Summary
Este protocolo muestra cómo realizar la grabación de células enteras patch clamp en neuronas de la retina de una preparación plana de montaje.
Abstract
La retina de mamífero es un tejido en capas compuesta de múltiples tipos neuronales. Para entender cómo las señales visuales se procesa dentro de su red sináptica intrincada, registros electrofisiológicos se utilizan con frecuencia para estudiar las conexiones entre las neuronas individuales. Hemos optimizado un preparado de montaje plana para la grabación de patch clamp de neuronas marcadas genéticamente en tanto GCL (capa de células ganglionares) y INL (capa nuclear interna) de las retinas de ratones. Grabación de las neuronas en INL-montajes planos se ve favorecida sobre las rebanadas porque las conexiones verticales y laterales se conservan en la antigua configuración, permitiendo que los circuitos de la retina con grandes componentes laterales para ser estudiado. Hemos utilizado este procedimiento para comparar las respuestas de las neuronas espejo, mediante asociación en las retinas como las células amacrinas starburst colinérgicos (ZEC).
Protocol
Ética aprobación - los procedimientos que implican sujetos animales se realizaron de conformidad con las reglas y regulaciones de los Institutos Nacionales de Salud de los animales de investigación, tal como fue aprobado por el Cuidado de Animales institucional y el uso comité de Baylor College of Medicine.

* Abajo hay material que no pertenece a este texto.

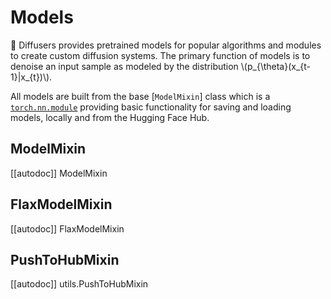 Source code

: # Models

🤗 Diffusers provides pretrained models for popular algorithms and modules to create custom diffusion systems. The primary function of models is to denoise an input sample as modeled by the distribution \\(p_{\theta}(x_{t-1}|x_{t})\\).

All models are built from the base [`ModelMixin`] class which is a [`torch.nn.module`](https://pytorch.org/docs/stable/generated/torch.nn.Module.html) providing basic functionality for saving and loading models, locally and from the Hugging Face Hub.

## ModelMixin
[[autodoc]] ModelMixin

## FlaxModelMixin

[[autodoc]] FlaxModelMixin

## PushToHubMixin

[[autodoc]] utils.PushToHubMixin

1. externa y de soluciones internas
- Use la solución de Ringer de mamíferos durante la disección retina y como la solución externa de registro electrofisiológico posterior. Preparar la solución de Ringer mamífero de la solución madre 10x (sin calcio) en el día de la grabación, y añadir CaCl2 gota a gota, después de 15 minutos de carbogenation (95% de O2 y 5% de CO 2). La solución final 1x contiene (en mM): 120 NaCl, 5 KCl, 25 NaHCO 3, 0,8 Na 2 HPO 4, 0,1 NaH 2 PO 4, 2 CaCl 2, 1 MgSO 4 y 10 D-glucosa.
- Use dos soluciones internas para caracterizar las oscilaciones SAC. Pruebala utilidad de las soluciones preparadas en las grabaciones de patch clamp de células enteras prolongados en CGR de ratón adulto y almacenar los lotes verificados en 500 ml de alícuotas a -20 ° C hasta su uso.
- Para la grabación de potencial de membrana de oscilación, utilice una solución interna a base de potasio que contiene (en mM): 125 K-gluconato, 8 NaCl, 4 ATP-Mg, 0,5 Li-GTP, 5 EGTA, 10 HEPES y 0,2% biocitina (w / v). Ajustar el pH a 7,3 con KOH.
- Para la grabación de excitación y de las corrientes postsinápticas inhibitorias, utilice una solución interna a base de cesio que contiene (en mM): 100 Cs-metanosulfonato, 8 NaCl, 4 ATP-Mg, 0,5 Li-GTP, 5 EGTA, 10 HEPES y 0,2% biocitina ( Virginia Occidental). Ajustar el pH a 7,3 con CsOH.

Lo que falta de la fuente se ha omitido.